* **TASK DESCRIPTION**
Lines below starting with the line with "- difficulty: (numeric)" and going on through the line with "- Male customers" must be output exactly; the rest of the records must be left out.

* **RECORDS**
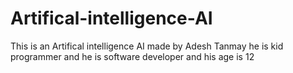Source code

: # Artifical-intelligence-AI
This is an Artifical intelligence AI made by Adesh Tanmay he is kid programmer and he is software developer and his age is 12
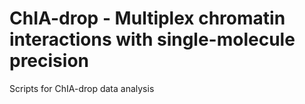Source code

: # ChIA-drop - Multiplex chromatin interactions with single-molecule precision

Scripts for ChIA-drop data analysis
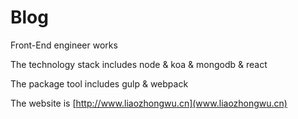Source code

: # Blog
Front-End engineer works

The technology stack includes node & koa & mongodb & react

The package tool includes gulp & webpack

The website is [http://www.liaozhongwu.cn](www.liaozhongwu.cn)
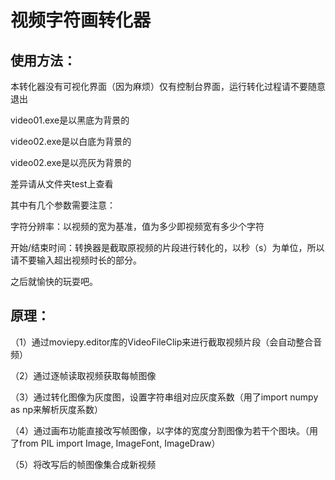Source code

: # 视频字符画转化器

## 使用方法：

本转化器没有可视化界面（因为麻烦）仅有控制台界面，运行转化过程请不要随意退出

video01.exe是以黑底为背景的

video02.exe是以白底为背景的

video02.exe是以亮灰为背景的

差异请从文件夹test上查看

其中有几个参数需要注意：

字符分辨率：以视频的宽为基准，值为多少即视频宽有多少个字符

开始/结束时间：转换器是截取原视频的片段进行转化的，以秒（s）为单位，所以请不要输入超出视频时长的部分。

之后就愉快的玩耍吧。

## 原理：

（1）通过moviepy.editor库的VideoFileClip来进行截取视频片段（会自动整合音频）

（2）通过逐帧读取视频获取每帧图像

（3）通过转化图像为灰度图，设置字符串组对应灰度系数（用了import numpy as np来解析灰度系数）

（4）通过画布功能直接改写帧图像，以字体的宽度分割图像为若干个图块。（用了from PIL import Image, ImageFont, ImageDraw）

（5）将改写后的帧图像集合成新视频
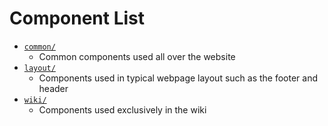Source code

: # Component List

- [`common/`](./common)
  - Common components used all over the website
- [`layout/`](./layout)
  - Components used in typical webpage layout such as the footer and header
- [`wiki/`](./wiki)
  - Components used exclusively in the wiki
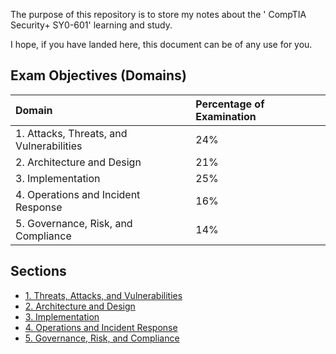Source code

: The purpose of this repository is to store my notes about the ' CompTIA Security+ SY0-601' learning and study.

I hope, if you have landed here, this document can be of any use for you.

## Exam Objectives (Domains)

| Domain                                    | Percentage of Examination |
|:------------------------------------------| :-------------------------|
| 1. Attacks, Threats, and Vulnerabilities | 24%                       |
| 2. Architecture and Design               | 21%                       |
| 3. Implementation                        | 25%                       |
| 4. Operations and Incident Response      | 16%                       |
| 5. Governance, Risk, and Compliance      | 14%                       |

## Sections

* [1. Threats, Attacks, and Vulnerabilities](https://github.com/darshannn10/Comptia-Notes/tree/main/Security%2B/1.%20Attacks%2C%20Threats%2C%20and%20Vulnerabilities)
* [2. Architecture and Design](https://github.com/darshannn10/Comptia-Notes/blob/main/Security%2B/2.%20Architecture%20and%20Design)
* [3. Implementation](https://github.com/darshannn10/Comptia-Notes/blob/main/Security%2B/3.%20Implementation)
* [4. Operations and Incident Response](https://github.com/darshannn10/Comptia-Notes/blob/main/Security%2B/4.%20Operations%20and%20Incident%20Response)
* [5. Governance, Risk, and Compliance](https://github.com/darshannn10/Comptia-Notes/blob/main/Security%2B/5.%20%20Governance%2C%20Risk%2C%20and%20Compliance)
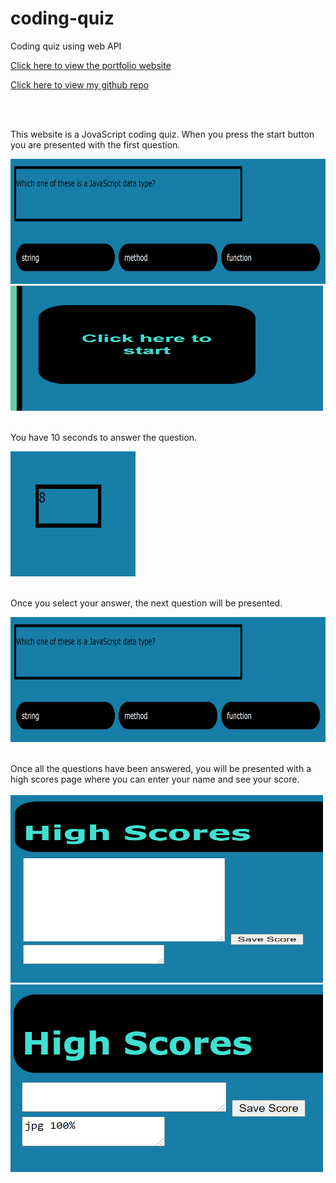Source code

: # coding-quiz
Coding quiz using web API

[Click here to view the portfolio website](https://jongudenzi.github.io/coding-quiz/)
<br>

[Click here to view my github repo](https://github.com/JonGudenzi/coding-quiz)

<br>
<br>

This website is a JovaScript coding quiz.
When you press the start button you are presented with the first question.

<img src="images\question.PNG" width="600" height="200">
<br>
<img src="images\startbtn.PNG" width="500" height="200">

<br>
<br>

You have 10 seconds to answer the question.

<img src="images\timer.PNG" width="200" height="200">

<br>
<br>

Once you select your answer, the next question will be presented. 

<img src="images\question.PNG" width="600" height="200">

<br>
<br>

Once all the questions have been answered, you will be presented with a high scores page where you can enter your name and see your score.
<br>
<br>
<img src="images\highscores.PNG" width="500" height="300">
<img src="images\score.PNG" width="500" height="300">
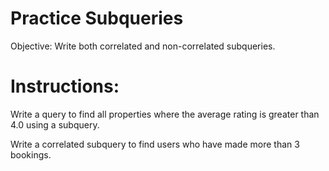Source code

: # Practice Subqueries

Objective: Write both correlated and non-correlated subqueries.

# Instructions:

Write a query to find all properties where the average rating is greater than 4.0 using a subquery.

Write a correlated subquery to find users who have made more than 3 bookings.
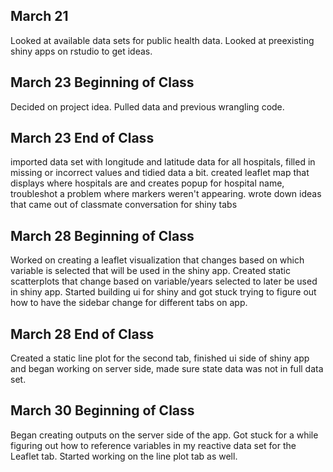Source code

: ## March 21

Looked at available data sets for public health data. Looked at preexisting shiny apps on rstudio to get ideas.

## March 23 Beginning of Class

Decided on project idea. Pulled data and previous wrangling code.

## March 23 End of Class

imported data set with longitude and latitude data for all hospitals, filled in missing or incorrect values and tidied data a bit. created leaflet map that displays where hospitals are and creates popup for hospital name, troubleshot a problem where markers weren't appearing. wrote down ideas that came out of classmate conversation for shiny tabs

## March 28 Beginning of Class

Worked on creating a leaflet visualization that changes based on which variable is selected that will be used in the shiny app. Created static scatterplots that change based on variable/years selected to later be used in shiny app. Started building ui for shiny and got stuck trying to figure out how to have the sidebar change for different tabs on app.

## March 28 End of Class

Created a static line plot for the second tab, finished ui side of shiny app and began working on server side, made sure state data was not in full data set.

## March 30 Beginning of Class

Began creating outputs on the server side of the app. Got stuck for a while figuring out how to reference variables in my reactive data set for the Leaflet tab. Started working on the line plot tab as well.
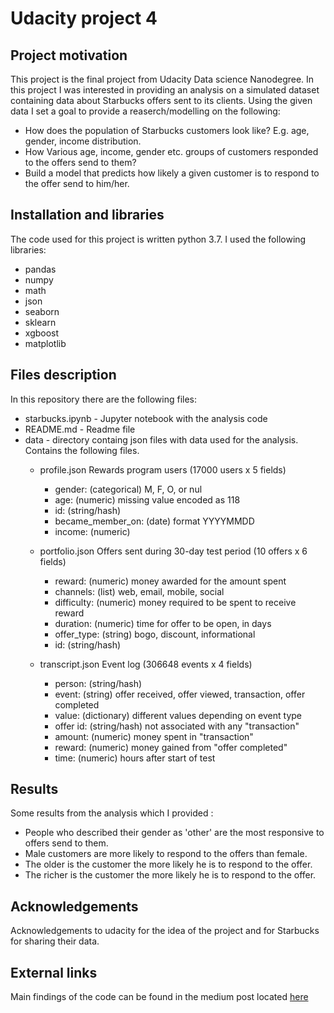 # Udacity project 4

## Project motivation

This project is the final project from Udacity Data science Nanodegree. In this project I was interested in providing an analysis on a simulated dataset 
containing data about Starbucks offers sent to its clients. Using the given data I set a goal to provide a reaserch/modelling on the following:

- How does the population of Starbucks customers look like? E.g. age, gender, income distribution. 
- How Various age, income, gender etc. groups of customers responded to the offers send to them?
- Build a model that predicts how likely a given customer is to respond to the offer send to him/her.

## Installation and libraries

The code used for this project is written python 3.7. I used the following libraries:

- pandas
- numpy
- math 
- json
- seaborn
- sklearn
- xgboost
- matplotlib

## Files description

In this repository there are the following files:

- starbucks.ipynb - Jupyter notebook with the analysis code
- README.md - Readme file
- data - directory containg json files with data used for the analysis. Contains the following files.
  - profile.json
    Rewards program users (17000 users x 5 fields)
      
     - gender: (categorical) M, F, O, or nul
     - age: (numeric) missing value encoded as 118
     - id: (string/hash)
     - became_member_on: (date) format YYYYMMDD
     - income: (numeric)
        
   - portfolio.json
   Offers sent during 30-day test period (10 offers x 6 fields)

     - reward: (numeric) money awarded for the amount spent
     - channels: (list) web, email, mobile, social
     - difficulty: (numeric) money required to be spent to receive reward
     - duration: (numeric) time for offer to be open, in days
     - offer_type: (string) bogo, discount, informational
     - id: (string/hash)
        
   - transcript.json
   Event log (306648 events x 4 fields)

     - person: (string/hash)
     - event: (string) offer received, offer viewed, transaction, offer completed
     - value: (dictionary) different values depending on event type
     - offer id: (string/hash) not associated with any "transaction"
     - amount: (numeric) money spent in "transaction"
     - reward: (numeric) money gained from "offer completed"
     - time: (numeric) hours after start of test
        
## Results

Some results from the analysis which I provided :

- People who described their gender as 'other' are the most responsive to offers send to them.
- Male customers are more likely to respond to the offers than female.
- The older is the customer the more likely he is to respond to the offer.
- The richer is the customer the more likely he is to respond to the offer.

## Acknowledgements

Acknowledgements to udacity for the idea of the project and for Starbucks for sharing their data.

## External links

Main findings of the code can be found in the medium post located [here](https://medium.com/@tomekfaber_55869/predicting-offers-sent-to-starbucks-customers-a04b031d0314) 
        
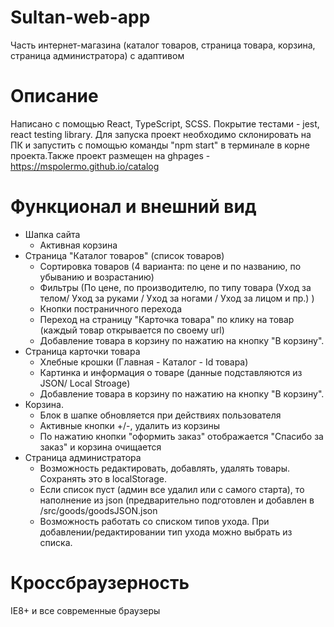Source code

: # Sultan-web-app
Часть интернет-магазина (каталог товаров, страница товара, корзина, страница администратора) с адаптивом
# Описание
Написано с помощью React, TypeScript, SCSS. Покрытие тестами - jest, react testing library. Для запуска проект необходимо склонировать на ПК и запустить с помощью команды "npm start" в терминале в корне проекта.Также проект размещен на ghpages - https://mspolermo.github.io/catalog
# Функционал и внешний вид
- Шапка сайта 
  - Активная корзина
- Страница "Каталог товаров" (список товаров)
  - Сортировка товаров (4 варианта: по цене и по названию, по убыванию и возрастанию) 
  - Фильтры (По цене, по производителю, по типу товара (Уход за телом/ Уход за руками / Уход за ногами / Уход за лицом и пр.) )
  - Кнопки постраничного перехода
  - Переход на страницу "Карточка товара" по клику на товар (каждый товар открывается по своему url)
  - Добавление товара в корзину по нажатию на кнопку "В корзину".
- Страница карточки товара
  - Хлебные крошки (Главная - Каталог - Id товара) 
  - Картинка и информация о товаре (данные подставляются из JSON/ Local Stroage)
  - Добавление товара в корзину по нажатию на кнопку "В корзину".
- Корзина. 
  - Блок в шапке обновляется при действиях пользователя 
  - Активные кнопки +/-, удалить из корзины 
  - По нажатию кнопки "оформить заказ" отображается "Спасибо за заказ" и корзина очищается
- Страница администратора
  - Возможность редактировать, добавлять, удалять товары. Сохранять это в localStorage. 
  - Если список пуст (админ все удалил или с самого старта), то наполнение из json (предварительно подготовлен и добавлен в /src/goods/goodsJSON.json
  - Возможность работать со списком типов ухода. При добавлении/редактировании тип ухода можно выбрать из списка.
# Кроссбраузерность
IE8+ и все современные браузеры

* **TASK SOLUTION**
     - difficulty: (numeric) money required to be spent to receive reward
     - duration: (numeric) time for offer to be open, in days
     - offer_type: (string) bogo, discount, informational
     - id: (string/hash)
        
   - transcript.json
   Event log (306648 events x 4 fields)

     - person: (string/hash)
     - event: (string) offer received, offer viewed, transaction, offer completed
     - value: (dictionary) different values depending on event type
     - offer id: (string/hash) not associated with any "transaction"
     - amount: (numeric) money spent in "transaction"
     - reward: (numeric) money gained from "offer completed"
     - time: (numeric) hours after start of test
        
## Results

Some results from the analysis which I provided :

- People who described their gender as 'other' are the most responsive to offers send to them.
- Male customers are more likely to respond to the offers than female.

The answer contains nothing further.